Newsday reported today that Connecticut officials reviewed their state election code and discovered that, in fact, there is no requirement that requires a voting machine to show a full-face ballot. According to the article:
Attorney General Richard Blumenthal said there is nothing in state statutes or regulations that require a voting machine to show a full ballot on the screen.
“It has never appeared in our law,” he said. “There’s no provision in the statutes or regulations that a full-faced ballot be part of voting machines.”
Secretary of the State Susan Bysiewicz said her office started to wonder about the requirement after so few voting machine companies could produce a machine that could show voters the entire election ballot, as well as meet other requirements. Fifty companies initially attended a bidding conference to learn more about the state’s needs. Seven applied and three finally came forward. In the end, none met the final specifications.
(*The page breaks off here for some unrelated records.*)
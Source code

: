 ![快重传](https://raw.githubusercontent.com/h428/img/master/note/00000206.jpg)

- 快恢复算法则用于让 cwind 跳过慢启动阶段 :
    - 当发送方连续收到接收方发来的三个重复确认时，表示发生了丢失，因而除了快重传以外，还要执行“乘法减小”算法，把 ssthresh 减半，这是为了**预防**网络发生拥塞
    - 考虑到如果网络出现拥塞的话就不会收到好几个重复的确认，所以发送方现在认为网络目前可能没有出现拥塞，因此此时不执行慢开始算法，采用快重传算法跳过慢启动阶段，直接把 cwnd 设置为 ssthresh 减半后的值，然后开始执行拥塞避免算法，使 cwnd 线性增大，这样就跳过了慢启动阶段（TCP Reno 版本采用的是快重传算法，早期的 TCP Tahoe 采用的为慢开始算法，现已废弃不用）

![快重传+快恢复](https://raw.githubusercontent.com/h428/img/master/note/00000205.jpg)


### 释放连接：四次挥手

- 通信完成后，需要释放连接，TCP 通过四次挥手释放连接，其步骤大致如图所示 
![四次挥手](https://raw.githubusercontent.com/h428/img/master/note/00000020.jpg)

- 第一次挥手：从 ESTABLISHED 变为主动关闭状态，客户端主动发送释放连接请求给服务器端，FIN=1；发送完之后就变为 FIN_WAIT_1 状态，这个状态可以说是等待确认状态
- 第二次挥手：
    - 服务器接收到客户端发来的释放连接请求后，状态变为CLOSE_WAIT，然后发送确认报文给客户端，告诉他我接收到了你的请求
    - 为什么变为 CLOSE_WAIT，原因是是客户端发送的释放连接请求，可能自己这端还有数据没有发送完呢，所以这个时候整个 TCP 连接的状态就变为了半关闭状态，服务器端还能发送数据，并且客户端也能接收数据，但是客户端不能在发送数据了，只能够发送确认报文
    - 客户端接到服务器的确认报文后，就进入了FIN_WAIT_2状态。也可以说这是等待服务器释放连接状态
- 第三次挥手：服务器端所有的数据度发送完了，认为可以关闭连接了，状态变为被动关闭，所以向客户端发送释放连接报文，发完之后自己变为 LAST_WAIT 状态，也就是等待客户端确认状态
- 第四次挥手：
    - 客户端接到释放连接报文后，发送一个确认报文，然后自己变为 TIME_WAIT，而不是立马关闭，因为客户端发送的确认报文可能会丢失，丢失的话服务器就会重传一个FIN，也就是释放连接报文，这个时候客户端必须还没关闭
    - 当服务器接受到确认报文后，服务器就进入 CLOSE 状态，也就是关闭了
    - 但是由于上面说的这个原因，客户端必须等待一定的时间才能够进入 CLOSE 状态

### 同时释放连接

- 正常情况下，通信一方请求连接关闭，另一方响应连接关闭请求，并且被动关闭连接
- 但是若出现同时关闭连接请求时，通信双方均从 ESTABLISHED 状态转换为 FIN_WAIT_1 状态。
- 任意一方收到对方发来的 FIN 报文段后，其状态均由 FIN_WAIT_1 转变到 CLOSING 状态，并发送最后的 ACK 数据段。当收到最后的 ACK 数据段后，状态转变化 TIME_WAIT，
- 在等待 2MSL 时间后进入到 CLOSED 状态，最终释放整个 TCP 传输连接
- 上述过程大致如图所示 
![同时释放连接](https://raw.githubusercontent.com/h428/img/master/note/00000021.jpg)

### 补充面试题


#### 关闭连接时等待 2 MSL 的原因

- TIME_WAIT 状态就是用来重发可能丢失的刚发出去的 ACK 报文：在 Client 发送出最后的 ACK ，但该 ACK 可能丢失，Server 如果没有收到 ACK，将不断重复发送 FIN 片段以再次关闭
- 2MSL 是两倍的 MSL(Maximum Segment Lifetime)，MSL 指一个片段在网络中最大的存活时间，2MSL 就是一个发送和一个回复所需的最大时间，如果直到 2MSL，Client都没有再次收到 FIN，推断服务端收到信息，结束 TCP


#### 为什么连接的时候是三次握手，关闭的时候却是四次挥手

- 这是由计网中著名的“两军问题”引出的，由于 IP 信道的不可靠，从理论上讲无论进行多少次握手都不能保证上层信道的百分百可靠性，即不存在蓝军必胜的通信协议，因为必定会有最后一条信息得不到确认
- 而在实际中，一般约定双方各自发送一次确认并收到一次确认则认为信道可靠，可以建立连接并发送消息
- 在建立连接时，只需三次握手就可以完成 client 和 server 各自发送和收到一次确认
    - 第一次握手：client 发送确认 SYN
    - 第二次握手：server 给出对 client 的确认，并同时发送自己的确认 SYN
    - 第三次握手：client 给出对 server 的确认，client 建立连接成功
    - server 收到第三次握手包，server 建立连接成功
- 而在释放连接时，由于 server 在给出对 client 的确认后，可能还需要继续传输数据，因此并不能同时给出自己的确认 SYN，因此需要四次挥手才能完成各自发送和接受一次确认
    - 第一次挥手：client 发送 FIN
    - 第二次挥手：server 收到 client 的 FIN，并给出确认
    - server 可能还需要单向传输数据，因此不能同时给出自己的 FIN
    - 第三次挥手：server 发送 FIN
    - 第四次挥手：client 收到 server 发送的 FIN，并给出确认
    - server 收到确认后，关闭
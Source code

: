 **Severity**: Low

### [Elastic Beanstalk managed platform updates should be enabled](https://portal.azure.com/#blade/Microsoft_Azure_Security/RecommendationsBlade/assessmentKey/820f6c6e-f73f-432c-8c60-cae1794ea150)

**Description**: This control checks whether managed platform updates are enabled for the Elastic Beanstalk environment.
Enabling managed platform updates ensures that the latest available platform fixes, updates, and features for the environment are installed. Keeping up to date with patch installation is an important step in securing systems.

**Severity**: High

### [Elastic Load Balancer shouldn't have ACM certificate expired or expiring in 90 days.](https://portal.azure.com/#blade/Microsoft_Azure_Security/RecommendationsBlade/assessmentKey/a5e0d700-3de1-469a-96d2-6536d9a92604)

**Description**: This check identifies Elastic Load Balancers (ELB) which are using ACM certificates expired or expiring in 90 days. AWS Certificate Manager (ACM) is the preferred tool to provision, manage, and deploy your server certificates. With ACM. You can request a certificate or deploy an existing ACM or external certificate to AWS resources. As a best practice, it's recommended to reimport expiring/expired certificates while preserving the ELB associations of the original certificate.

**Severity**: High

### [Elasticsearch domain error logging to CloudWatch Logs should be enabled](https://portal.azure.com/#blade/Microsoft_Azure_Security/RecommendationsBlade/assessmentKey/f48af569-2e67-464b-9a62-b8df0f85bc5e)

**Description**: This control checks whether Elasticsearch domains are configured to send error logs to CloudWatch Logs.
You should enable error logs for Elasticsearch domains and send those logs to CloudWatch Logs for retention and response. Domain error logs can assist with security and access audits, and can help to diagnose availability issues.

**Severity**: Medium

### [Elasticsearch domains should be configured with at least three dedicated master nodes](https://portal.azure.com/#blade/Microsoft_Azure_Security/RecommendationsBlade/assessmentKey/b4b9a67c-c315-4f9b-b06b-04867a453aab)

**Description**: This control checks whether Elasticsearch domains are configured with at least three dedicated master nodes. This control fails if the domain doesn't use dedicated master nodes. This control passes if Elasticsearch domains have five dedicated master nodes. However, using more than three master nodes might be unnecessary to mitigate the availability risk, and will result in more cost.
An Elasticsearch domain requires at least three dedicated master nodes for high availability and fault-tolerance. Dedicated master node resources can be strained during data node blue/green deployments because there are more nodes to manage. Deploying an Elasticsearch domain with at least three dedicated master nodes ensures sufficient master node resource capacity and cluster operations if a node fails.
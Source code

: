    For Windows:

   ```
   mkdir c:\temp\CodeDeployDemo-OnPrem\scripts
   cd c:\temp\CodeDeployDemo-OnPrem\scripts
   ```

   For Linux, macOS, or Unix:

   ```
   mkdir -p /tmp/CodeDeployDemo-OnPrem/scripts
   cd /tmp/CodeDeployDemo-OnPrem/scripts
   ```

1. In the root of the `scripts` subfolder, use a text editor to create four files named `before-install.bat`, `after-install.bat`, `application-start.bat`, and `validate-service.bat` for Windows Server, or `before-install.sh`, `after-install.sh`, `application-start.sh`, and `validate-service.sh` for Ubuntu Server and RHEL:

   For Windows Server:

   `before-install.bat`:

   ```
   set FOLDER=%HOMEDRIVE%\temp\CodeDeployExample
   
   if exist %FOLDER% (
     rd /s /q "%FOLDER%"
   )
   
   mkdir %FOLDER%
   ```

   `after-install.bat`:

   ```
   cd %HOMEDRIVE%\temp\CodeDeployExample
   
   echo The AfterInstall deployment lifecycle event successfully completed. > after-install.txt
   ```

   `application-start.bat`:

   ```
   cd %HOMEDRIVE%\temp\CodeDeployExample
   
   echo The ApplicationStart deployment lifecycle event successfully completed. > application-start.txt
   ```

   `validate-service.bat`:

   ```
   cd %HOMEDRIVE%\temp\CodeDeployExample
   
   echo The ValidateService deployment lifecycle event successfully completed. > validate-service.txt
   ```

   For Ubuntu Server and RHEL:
Bysiewicz said some of the voting machine vendors asked her office where the full-faced ballot requirement appeared in the state statutes. She said her office had always believed that the requirement existed since the 1930s. “We had, in our office, the precedence of interpreting the statutes that were passed back in the 1930s and we had been asked over the past seven decades about it and our interpretation has always been the same,” she said.
Having spent the last month reading state election codes for the EAC’s vote count and recount project, I can say that the problem in Connecticut is easy to understand. In many states, election laws are very complex, combining statutes dating back 100 years with modern statutes and this blending makes for very difficult interpretations and complex readings of multiple provisions in order to make an interpretation.